Di conseguenza, anche quando i flussi sono minori, le risorse che gli Stati di frontiera devono utilizzare per analizzare ogni richiesta e garantire una sistemazione a ogni richiedente asilo sono molto dispendiose. Quando i flussi sono maggiori, invece, le risorse sono spesso insufficienti a gestire ogni aspetto della pratica: a pagarne le conseguenze sono solitamente i migranti stessi, costretti a vivere in condizioni spesso quasi insostenibili in attesa di una risposta alla propria richiesta di asilo. Un esempio concreto in tale senso è il centro di accoglienza di Lesbo menzionato su, che prima di essere distrutto accoglieva 13,000 rifugiati, ovvero oltre quattro volte la sua capienza, per mancanza di sistemazioni alternative.

Un’altra componente problematica del trattato di Dublino è l’inefficienza del sistema che si va a creare, facilmente percepibile nel momento in cui si considera il punto di vista dei migranti. Il più delle volte, infatti, i richiedenti asilo considerano i Paesi di frontiera come semplici punti di transito verso i Paesi del nord-Europa, dove il mercato lavorativo e quindi le possibilità di integrarsi dal punto di vista socioeconomico sono migliori.

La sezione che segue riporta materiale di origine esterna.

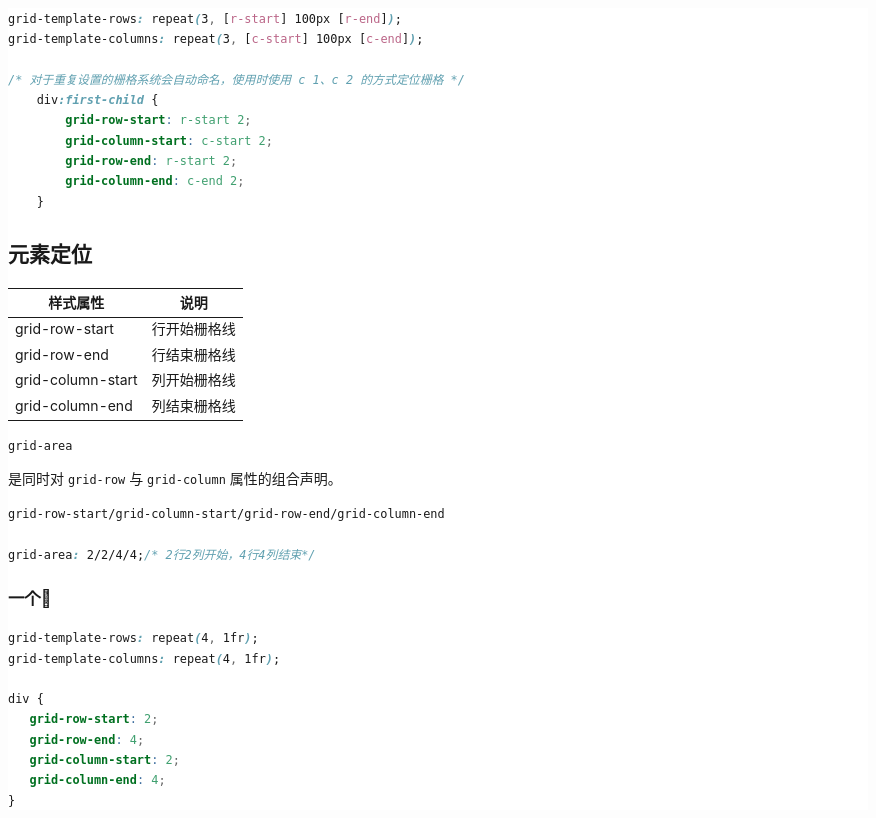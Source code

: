 

```css
grid-template-rows: repeat(3, [r-start] 100px [r-end]);
grid-template-columns: repeat(3, [c-start] 100px [c-end]);

/* 对于重复设置的栅格系统会自动命名，使用时使用 c 1、c 2 的方式定位栅格 */
    div:first-child {
        grid-row-start: r-start 2;
        grid-column-start: c-start 2;
        grid-row-end: r-start 2;
        grid-column-end: c-end 2;
    }
```



## 元素定位

| 样式属性          | 说明         |
| ----------------- | ------------ |
| grid-row-start    | 行开始栅格线 |
| grid-row-end      | 行结束栅格线 |
| grid-column-start | 列开始栅格线 |
| grid-column-end   | 列结束栅格线 |



`grid-area`

是同时对 `grid-row` 与 `grid-column` 属性的组合声明。

```css
grid-row-start/grid-column-start/grid-row-end/grid-column-end

grid-area: 2/2/4/4;/* 2行2列开始，4行4列结束*/
```



### 一个🌰

```css
grid-template-rows: repeat(4, 1fr);
grid-template-columns: repeat(4, 1fr);

div {
   grid-row-start: 2;
   grid-row-end: 4;
   grid-column-start: 2;
   grid-column-end: 4;
}
```

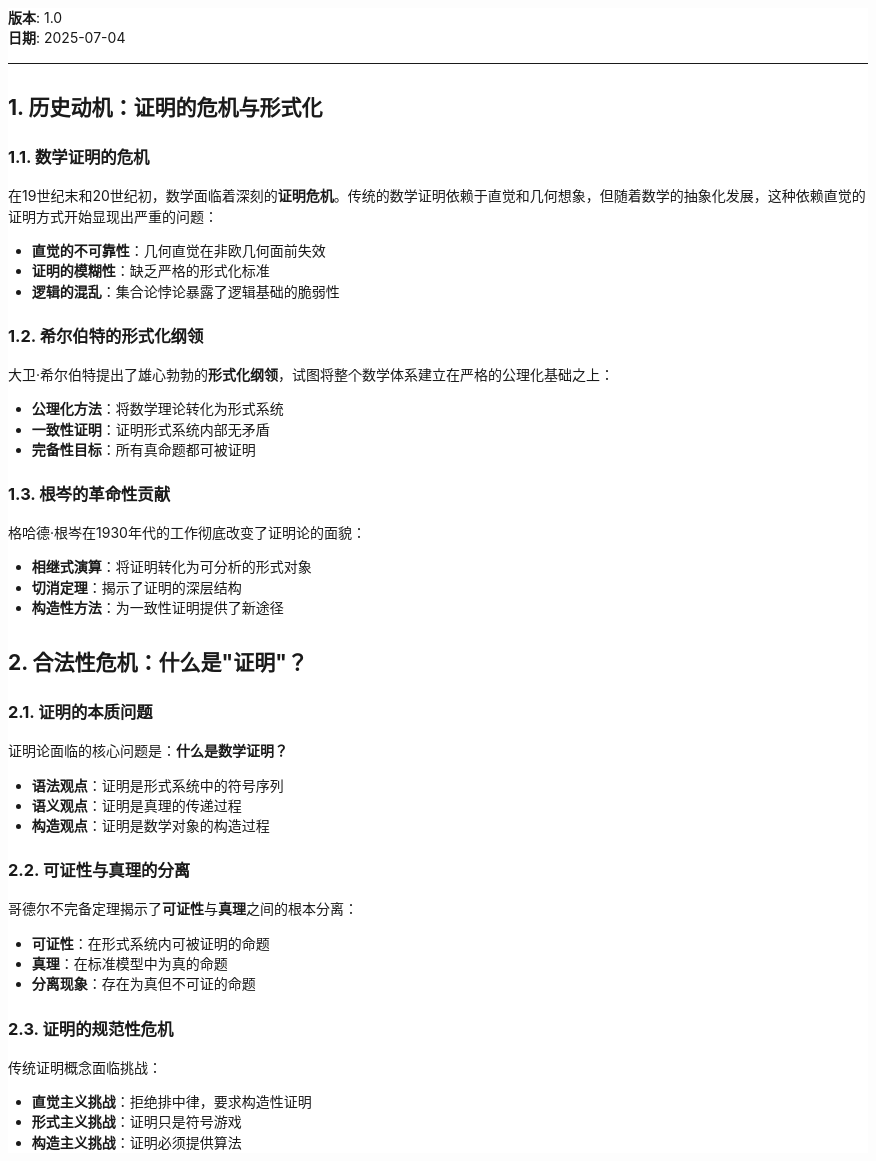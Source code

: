 **版本**: 1.0  
**日期**: 2025-07-04

---

## 1. 历史动机：证明的危机与形式化

### 1.1. 数学证明的危机

在19世纪末和20世纪初，数学面临着深刻的**证明危机**。传统的数学证明依赖于直觉和几何想象，但随着数学的抽象化发展，这种依赖直觉的证明方式开始显现出严重的问题：

- **直觉的不可靠性**：几何直觉在非欧几何面前失效
- **证明的模糊性**：缺乏严格的形式化标准
- **逻辑的混乱**：集合论悖论暴露了逻辑基础的脆弱性

### 1.2. 希尔伯特的形式化纲领

大卫·希尔伯特提出了雄心勃勃的**形式化纲领**，试图将整个数学体系建立在严格的公理化基础之上：

- **公理化方法**：将数学理论转化为形式系统
- **一致性证明**：证明形式系统内部无矛盾
- **完备性目标**：所有真命题都可被证明

### 1.3. 根岑的革命性贡献

格哈德·根岑在1930年代的工作彻底改变了证明论的面貌：

- **相继式演算**：将证明转化为可分析的形式对象
- **切消定理**：揭示了证明的深层结构
- **构造性方法**：为一致性证明提供了新途径

## 2. 合法性危机：什么是"证明"？

### 2.1. 证明的本质问题

证明论面临的核心问题是：**什么是数学证明？**

- **语法观点**：证明是形式系统中的符号序列
- **语义观点**：证明是真理的传递过程
- **构造观点**：证明是数学对象的构造过程

### 2.2. 可证性与真理的分离

哥德尔不完备定理揭示了**可证性**与**真理**之间的根本分离：

- **可证性**：在形式系统内可被证明的命题
- **真理**：在标准模型中为真的命题
- **分离现象**：存在为真但不可证的命题

### 2.3. 证明的规范性危机

传统证明概念面临挑战：

- **直觉主义挑战**：拒绝排中律，要求构造性证明
- **形式主义挑战**：证明只是符号游戏
- **构造主义挑战**：证明必须提供算法

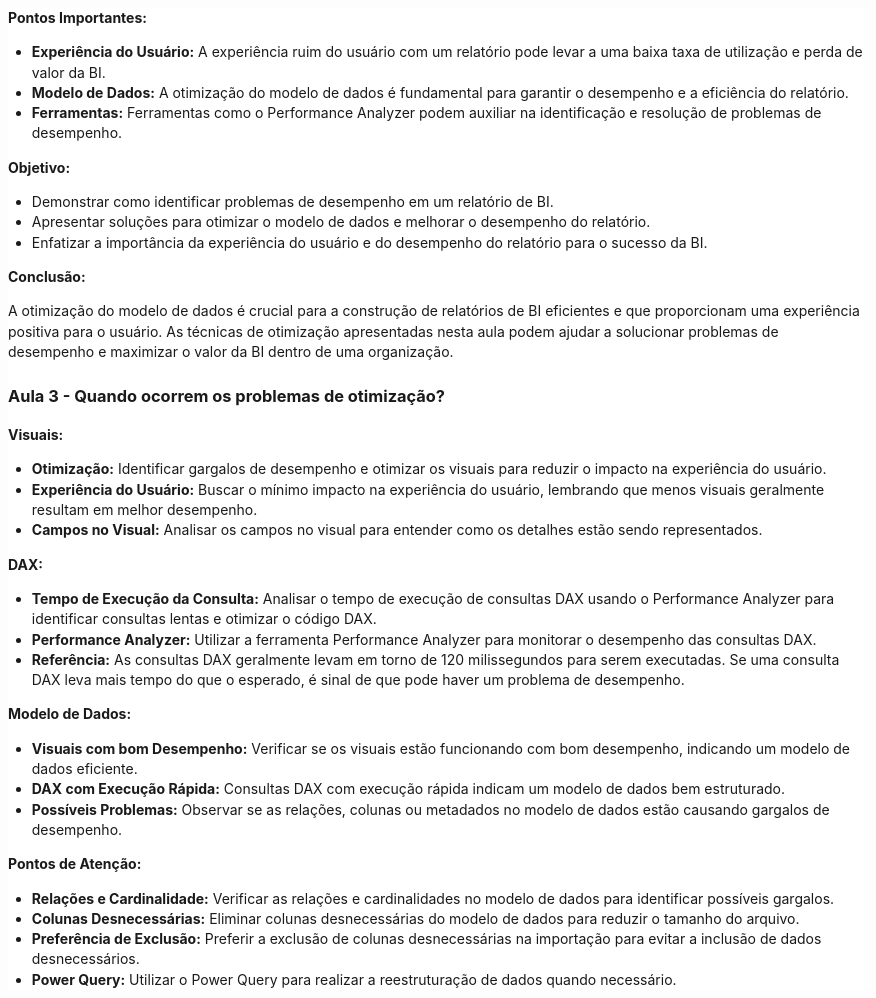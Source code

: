 **Pontos Importantes:**

- **Experiência do Usuário:** A experiência ruim do usuário com um relatório pode levar a uma baixa taxa de utilização e perda de valor da BI.
- **Modelo de Dados:** A otimização do modelo de dados é fundamental para garantir o desempenho e a eficiência do relatório.
- **Ferramentas:** Ferramentas como o Performance Analyzer podem auxiliar na identificação e resolução de problemas de desempenho.

**Objetivo:**

- Demonstrar como identificar problemas de desempenho em um relatório de BI.
- Apresentar soluções para otimizar o modelo de dados e melhorar o desempenho do relatório.
- Enfatizar a importância da experiência do usuário e do desempenho do relatório para o sucesso da BI.

**Conclusão:**

A otimização do modelo de dados é crucial para a construção de relatórios de BI eficientes e que proporcionam uma experiência positiva para o usuário. As técnicas de otimização apresentadas nesta aula podem ajudar a solucionar problemas de desempenho e maximizar o valor da BI dentro de uma organização.

### Aula 3 - Quando ocorrem os problemas de otimização?

**Visuais:**

- **Otimização:** Identificar gargalos de desempenho e otimizar os visuais para reduzir o impacto na experiência do usuário.
- **Experiência do Usuário:** Buscar o mínimo impacto na experiência do usuário, lembrando que menos visuais geralmente resultam em melhor desempenho.
- **Campos no Visual:** Analisar os campos no visual para entender como os detalhes estão sendo representados.

**DAX:**

- **Tempo de Execução da Consulta:** Analisar o tempo de execução de consultas DAX usando o Performance Analyzer para identificar consultas lentas e otimizar o código DAX.
- **Performance Analyzer:** Utilizar a ferramenta Performance Analyzer para monitorar o desempenho das consultas DAX.
- **Referência:** As consultas DAX geralmente levam em torno de 120 milissegundos para serem executadas. Se uma consulta DAX leva mais tempo do que o esperado, é sinal de que pode haver um problema de desempenho.

**Modelo de Dados:**

- **Visuais com bom Desempenho:** Verificar se os visuais estão funcionando com bom desempenho, indicando um modelo de dados eficiente.
- **DAX com Execução Rápida:** Consultas DAX com execução rápida indicam um modelo de dados bem estruturado.
- **Possíveis Problemas:** Observar se as relações, colunas ou metadados no modelo de dados estão causando gargalos de desempenho.

**Pontos de Atenção:**

- **Relações e Cardinalidade:** Verificar as relações e cardinalidades no modelo de dados para identificar possíveis gargalos.
- **Colunas Desnecessárias:** Eliminar colunas desnecessárias do modelo de dados para reduzir o tamanho do arquivo.
- **Preferência de Exclusão:** Preferir a exclusão de colunas desnecessárias na importação para evitar a inclusão de dados desnecessários.
- **Power Query:** Utilizar o Power Query para realizar a reestruturação de dados quando necessário.
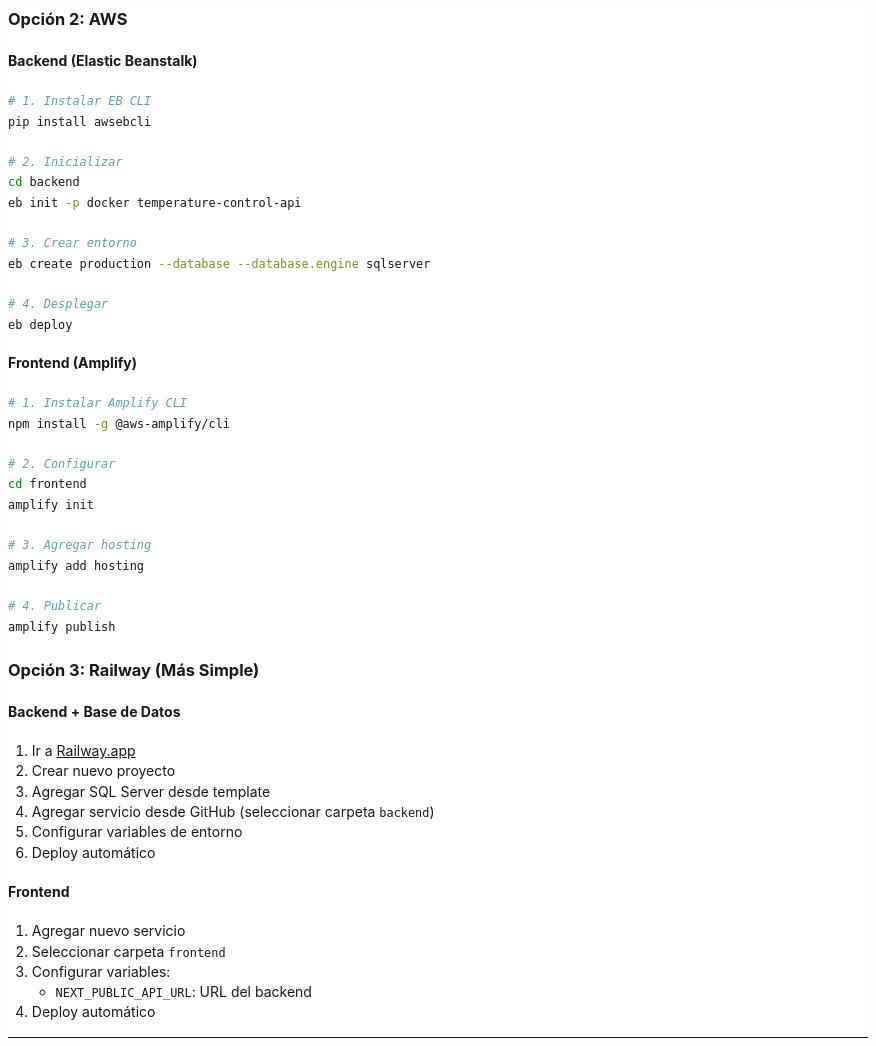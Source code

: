 ### Opción 2: AWS

#### Backend (Elastic Beanstalk)
```bash
# 1. Instalar EB CLI
pip install awsebcli

# 2. Inicializar
cd backend
eb init -p docker temperature-control-api

# 3. Crear entorno
eb create production --database --database.engine sqlserver

# 4. Desplegar
eb deploy
```

#### Frontend (Amplify)
```bash
# 1. Instalar Amplify CLI
npm install -g @aws-amplify/cli

# 2. Configurar
cd frontend
amplify init

# 3. Agregar hosting
amplify add hosting

# 4. Publicar
amplify publish
```

### Opción 3: Railway (Más Simple)

#### Backend + Base de Datos
1. Ir a [Railway.app](https://railway.app)
2. Crear nuevo proyecto
3. Agregar SQL Server desde template
4. Agregar servicio desde GitHub (seleccionar carpeta `backend`)
5. Configurar variables de entorno
6. Deploy automático

#### Frontend
1. Agregar nuevo servicio
2. Seleccionar carpeta `frontend`
3. Configurar variables:
   - `NEXT_PUBLIC_API_URL`: URL del backend
4. Deploy automático

---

Invece, anche in caso la loro richiesta venga approvata, si ritrovano “bloccati” nel Paese di frontiera in cui hanno fatto la richiesta.

Ci sono stati diversi tentativi di sostituire il trattato di Dublino nel corso degli ultimi anni, ma le proposte avanzate dalla Commissione Europea sono sempre state respinte, solitamente per ragioni legate alla politica interna dei Paesi dell’Europa dell’est. Nel caso di quest’ultima proposta, tuttavia, le probabilità che venga accettata dagli Stati membri dovrebbero essere maggiori rispetto al passato per via della natura della proposta stessa, più flessibile e permissiva per i Paesi non di frontiera rispetto a quelle avanzate in passato. L’idea, basata sulla necessità di trovare un equilibrio tra “responsabilità e solidarietà”, è di assegnare a ogni Stato membro una quota di richiedenti asilo di cui dovranno occuparsi.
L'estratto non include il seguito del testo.